I need a 2D depiction for each compound in my data set. OGHAM doesn't yet have public Python bindings and I don't want to write my own extension using OGHAM's C++ API. Instead I'll write a wrapper to $OE_DIR/bin/mol2gif and use it to make a 200x200 pixel GIF given the molecule's SMILES string for input. There's a chance that mol2gif will fail; most likely because the output file could not be created. I'll do some simple error checking but not as extensive as my smi2name wrapper.

import subprocess, os

def make_gif(smiles, filename, width = 200, height = 200):
    p = subprocess.Popen([os.environ["OE_DIR"] + "/bin/mol2gif",
                          "-width", str(width), "-height", str(height),
                          "-gif", "-", filename],
                         stdin = subprocess.PIPE,
                         stderr = subprocess.PIPE)
    p.stdin.write(smiles + "\n")
    p.stdin.close()
    errmsg = p.stderr.read()
    errcode = p.wait()
    if errcode:
        raise AssertionError("Could not save %r as an image to %r:\n%s" %
	                     (smiles, filename, errmsg))
This is not a general purpose function. For example, I don't check for strange characters in the SMILES because they will be created be OECreateCanSmiString(). Nor is it a coprocess-based implementation because mol2gif can only be used to generate a single image at a time.

I need to call this function for each compound in the data set. I have a function to read the compound id, XLogP and molecular weight of the first N compounds in the data set that have an XLogP. I want the SMILES string as well. I don't have access to the actual molecule read so I'll need to change the function, read the data file twice (once for the SD fields and once for the SMILES), or consider a new approach. I decided on the last because it shows a more general solution to this sort of task.

The existing read_data() function does two things; it selects the molecules to use and it extracts some data from each molecule. I can break that function into two parts; one to select the molecule and the other to extract data from a given molecule. The result might look like this:

ifs = oemolistream(filename)
cids = []; weights = []; xlogps = []
for i, mol in select_compounds_with_xlogp(ifs.GetOEGraphMols()):
    if i == 100:
        break
    cid, weight, xlogp = get_data(mol)
    cids.append(cid)
    weights.append(weight)
    xlogps.append(xlogp)
    smiles = OECreateCanSmiString(mol)
    ... make the image given the CID and SMILES ...
This is a bit more complicated than the original function because I need to make the list of cids, weights and xlopgs myself. On the other hand it has access to the molecule object, which makes it possible to get the SMILES strings. It's also more appropriate for cases where you don't need the list of values. Suppose you just wanted the compound id which has the largest XLogP. The following would work:
ifs = oemolistream(filename)
max_xlogp = None
max_cid = None
for mol in select_compounds_with_xlogp(ifs.GetOEGraphMols()):
    cid, weight, xlogp = get_data(mol)
    if xlogp > max_xlogp:
        max_xlogp = xlogp
        max_cid = cid
print max_cid, "has the largest XLogP:", xlogp

This is an iterator based approach. You can think of it as a pipeline or stream with different components: a source, transformers, filters, and a destination. The source here is a file, referenced by ifs. ("ifs" is short for "input file stream"). The GetOEGraphMols() converts the input stream into a stream of OEGraphMol objects. The select_compounds_with_xlogp() is a filter, and the destination is the mol used in the body of the loop.
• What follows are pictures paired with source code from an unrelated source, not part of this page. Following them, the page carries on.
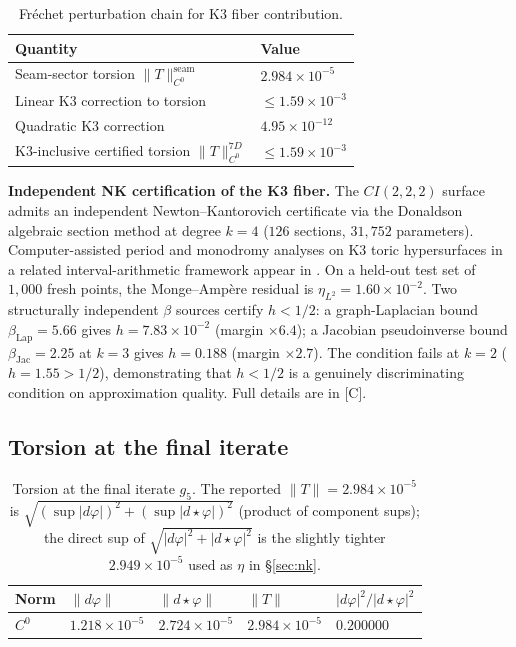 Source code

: \documentclass[11pt,a4paper]{article}
\theoremstyle{definition}
\theoremstyle{remark}
\newcommand{\CIvvv}{\mathrm{CI}(2,2,2)}
\def\CIvvv{CI(2,2,2)}%
\begin{document}
\begin{table}[ht]
\centering
\begin{tabular}{ll}
\toprule
Quantity & Value \\
\midrule
Seam-sector torsion $\|T\|_{C^0}^{\mathrm{seam}}$ & $2.984 \times 10^{-5}$ \\
Linear K3 correction to torsion & $\leq 1.59 \times 10^{-3}$ \\
Quadratic K3 correction & $4.95 \times 10^{-12}$ \\
K3-inclusive certified torsion $\|T\|_{C^0}^{7D}$ & $\leq 1.59 \times 10^{-3}$ \\
\bottomrule
\end{tabular}
\caption{Fr\'echet perturbation chain for K3 fiber contribution.}
\end{table}

\textbf{Independent NK certification of the K3 fiber.} The $\CIvvv$ surface admits an independent Newton--Kantorovich certificate via the Donaldson algebraic section method \cite{Donaldson2009} at degree $k=4$ ($126$ sections, $31{,}752$ parameters). Computer-assisted period and monodromy analyses on K3 toric hypersurfaces in a related interval-arithmetic framework appear in \cite{IshigeTakayasu2025}. On a held-out test set of $1{,}000$ fresh points, the Monge--Amp\`ere residual is $\eta_{L^2} = 1.60 \times 10^{-2}$. Two structurally independent $\beta$ sources certify $h < 1/2$: a graph-Laplacian bound $\beta_{\mathrm{Lap}} = 5.66$ gives $h = 7.83 \times 10^{-2}$ (margin $\times 6.4$); a Jacobian pseudoinverse bound $\beta_{\mathrm{Jac}} = 2.25$ at $k=3$ gives $h = 0.188$ (margin $\times 2.7$). The condition fails at $k=2$ ($h = 1.55 > 1/2$), demonstrating that $h < 1/2$ is a genuinely discriminating condition on approximation quality. Full details are in [C].

\subsection{Torsion at the final iterate}

\begin{table}[ht]
\centering
\begin{tabular}{lllll}
\toprule
Norm & $\|d\varphi\|$ & $\|d\star\varphi\|$ & $\|T\|$ & $|d\varphi|^2/|d\star\varphi|^2$ \\
\midrule
$C^0$ & $1.218 \times 10^{-5}$ & $2.724 \times 10^{-5}$ & $2.984 \times 10^{-5}$ & $0.200000$ \\
\bottomrule
\end{tabular}
\caption{Torsion at the final iterate $g_5$. The reported $\|T\| = 2.984 \times 10^{-5}$ is $\sqrt{(\sup|d\varphi|)^2 + (\sup|d\star\varphi|)^2}$ (product of component sups); the direct sup of $\sqrt{|d\varphi|^2 + |d\star\varphi|^2}$ is the slightly tighter $2.949 \times 10^{-5}$ used as $\eta$ in §\ref{sec:nk}.}
\label{tab:torsion_iter}
\end{table}
\end{document}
I need to write two functions; one to filter a stream and return a stream of only those compounds that contain XLogP values, and the other to extract the CID, XLogP and MW from a molecule. I'll write the latter function first because it is the easier of the two:

def get_data(mol):
    cid = OEGetSDData(mol, "PUBCHEM_COMPOUND_CID")
    weight = OEGetSDData(mol, "PUBCHEM_OPENEYE_MW")
    xlogp = OEGetSDData(mol, "PUBCHEM_CACTVS_XLOGP")
    if (cid == "" or weight == "" or xlogp == ""):
        raise AssertionError( (cid, weight, xlogp) )

    return cid, float(weight), float(xlogp)
Writing a filter is easy because of Python's yield keyword. Here's one implementation:
def select_compounds_with_xlogp(mols):
    for mol in mols:
        if OEHasSDData(mol, "PUBCHEM_CACTVS_XLOGP"):
            yield mol
Iterators in Python have proved both easy and powerful. Some common patterns have emerged from experience. Many filters, for example, have a form similar to the previous function:
def ...name...(stream):
    for item in stream:
        if ..some.test..(item):
            yield item
The itertools module implements many of the common patterns and is very helpful when manipulating iterator streams. This specific pattern is in there and called ifilter() for "iterator filter". To work it needs to know how to test if an item in the stream should be used. This is done by passing it a function that returns True or False when passed an item. This class of functions are called predicates; OpenEye uses the same terminology for some of their test functions.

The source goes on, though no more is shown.